THE PROBLEM =>
Please repeat the entries word for word and keep the images out.

RECORDED INFORMATION =>

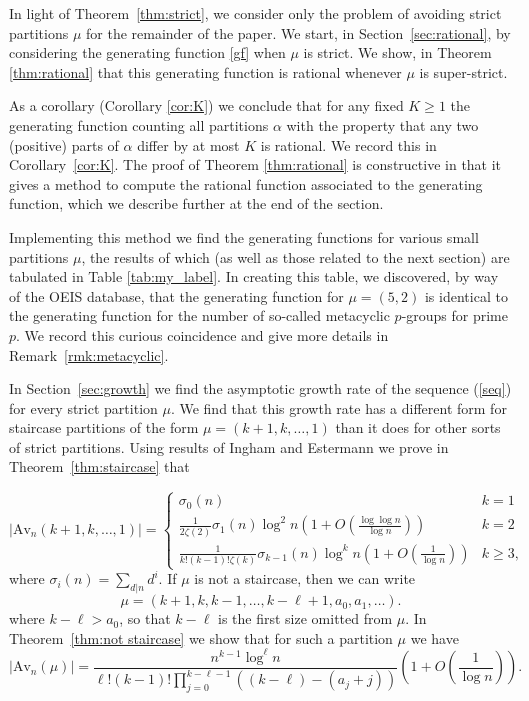 \documentclass{article}
\theoremstyle{plain}
\theoremstyle{definition}
\newcommand{\Av}{\text{Av}}
\begin{document}
In light of Theorem~\ref{thm:strict}, we consider only the problem of avoiding strict partitions $\mu$ for the remainder of the paper. We start, in Section~\ref{sec:rational}, by considering the generating function \eqref{gf} when $\mu$ is strict.  We show, in Theorem \ref{thm:rational} that this generating function is rational whenever $\mu$ is super-strict.

As a corollary (Corollary \ref{cor:K}) we conclude that for any fixed $K\geq 1$ the generating function counting all partitions  $\alpha$ with the property that any two (positive) parts of $\alpha$ differ by at most $K$ is rational.  We record this in Corollary~\ref{cor:K}.  The proof of Theorem \ref{thm:rational} is constructive in that it gives a method to compute the rational function associated to the generating function, which we describe further at the end of the section.  

Implementing this method we find the generating functions for various small partitions $\mu$, the results of which (as well as those related to the next section) are tabulated in Table \ref{tab:my_label}.  In creating this table, we discovered, by way of the OEIS database, that the generating function for $\mu=(5,2)$ is identical to the generating function for the number of so-called metacyclic $p$-groups for prime $p$.  We record this curious coincidence and give more details in Remark~\ref{rmk:metacyclic}.  

In Section~\ref{sec:growth} we find the asymptotic growth rate of the sequence (\ref{seq}) for every strict partition $\mu$. We find that this growth rate has a different form for staircase partitions of the form $\mu=(k+1,k,\ldots, 1)$ than it does for other sorts of strict partitions. Using results of Ingham \cite{Ingham} and Estermann 
\cite{Estermann1,Estermann2} we prove in Theorem~\ref{thm:staircase} that

\begin{equation*}
|\Av_n(k+1,k,\ldots,1)| =\begin{cases}
\sigma_0(n) & k=1  \\
\frac{1}{2\zeta(2)}\sigma_{1}(n)\log^2 n\left(1+O\left(\frac{\log \log n}{\log n}\right)\right) & k=2 \\
\frac{1}{k!(k-1)!\zeta(k)}\sigma_{k-1}(n)\log^k n\left(1+O\left(\frac{1}{\log n}\right)\right) & k\geq 3,
\end{cases}
\end{equation*}
where $\sigma_i(n) = \sum_{d\vert n}d^i$.  If $\mu$ is not a staircase, then we can write 
$$\mu = (k+1,k, k-1,\ldots, k-\ell+1, a_0,a_1,\ldots). $$
where $k-\ell>a_0$, so that $k - \ell$ is the first size omitted from $\mu$.  In Theorem~\ref{thm:not staircase} we show that for such a partition $\mu$ we have
\begin{equation} |\Av_n(\mu)| 
= \frac{n^{k-1}\log^\ell n}{\ell!(k-1)!
\prod_{j=0}^{k-\ell-1}\left((k-\ell) -(a_j+j)\right)}
\left(1+O\left(\frac{1}{\log n}\right)\right). \label{eq:introgencase} \end{equation}
\end{document}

ANSWER TO THE PROBLEM =>
 \documentclass{article}
\theoremstyle{plain}
\theoremstyle{definition}
\newcommand{\Av}{\text{Av}}
\begin{document}
In light of Theorem~\ref{thm:strict}, we consider only the problem of avoiding strict partitions $\mu$ for the remainder of the paper. We start, in Section~\ref{sec:rational}, by considering the generating function \eqref{gf} when $\mu$ is strict.  We show, in Theorem \ref{thm:rational} that this generating function is rational whenever $\mu$ is super-strict.

As a corollary (Corollary \ref{cor:K}) we conclude that for any fixed $K\geq 1$ the generating function counting all partitions  $\alpha$ with the property that any two (positive) parts of $\alpha$ differ by at most $K$ is rational.  We record this in Corollary~\ref{cor:K}.  The proof of Theorem \ref{thm:rational} is constructive in that it gives a method to compute the rational function associated to the generating function, which we describe further at the end of the section.  

Implementing this method we find the generating functions for various small partitions $\mu$, the results of which (as well as those related to the next section) are tabulated in Table \ref{tab:my_label}.  In creating this table, we discovered, by way of the OEIS database, that the generating function for $\mu=(5,2)$ is identical to the generating function for the number of so-called metacyclic $p$-groups for prime $p$.  We record this curious coincidence and give more details in Remark~\ref{rmk:metacyclic}.  

In Section~\ref{sec:growth} we find the asymptotic growth rate of the sequence (\ref{seq}) for every strict partition $\mu$. We find that this growth rate has a different form for staircase partitions of the form $\mu=(k+1,k,\ldots, 1)$ than it does for other sorts of strict partitions. Using results of Ingham \cite{Ingham} and Estermann 
\cite{Estermann1,Estermann2} we prove in Theorem~\ref{thm:staircase} that

\begin{equation*}
|\Av_n(k+1,k,\ldots,1)| =\begin{cases}
\sigma_0(n) & k=1  \\
\frac{1}{2\zeta(2)}\sigma_{1}(n)\log^2 n\left(1+O\left(\frac{\log \log n}{\log n}\right)\right) & k=2 \\
\frac{1}{k!(k-1)!\zeta(k)}\sigma_{k-1}(n)\log^k n\left(1+O\left(\frac{1}{\log n}\right)\right) & k\geq 3,
\end{cases}
\end{equation*}
where $\sigma_i(n) = \sum_{d\vert n}d^i$.  If $\mu$ is not a staircase, then we can write 
$$\mu = (k+1,k, k-1,\ldots, k-\ell+1, a_0,a_1,\ldots). $$
where $k-\ell>a_0$, so that $k - \ell$ is the first size omitted from $\mu$.  In Theorem~\ref{thm:not staircase} we show that for such a partition $\mu$ we have
\begin{equation} |\Av_n(\mu)| 
= \frac{n^{k-1}\log^\ell n}{\ell!(k-1)!
\prod_{j=0}^{k-\ell-1}\left((k-\ell) -(a_j+j)\right)}
\left(1+O\left(\frac{1}{\log n}\right)\right). \label{eq:introgencase} \end{equation}
\end{document}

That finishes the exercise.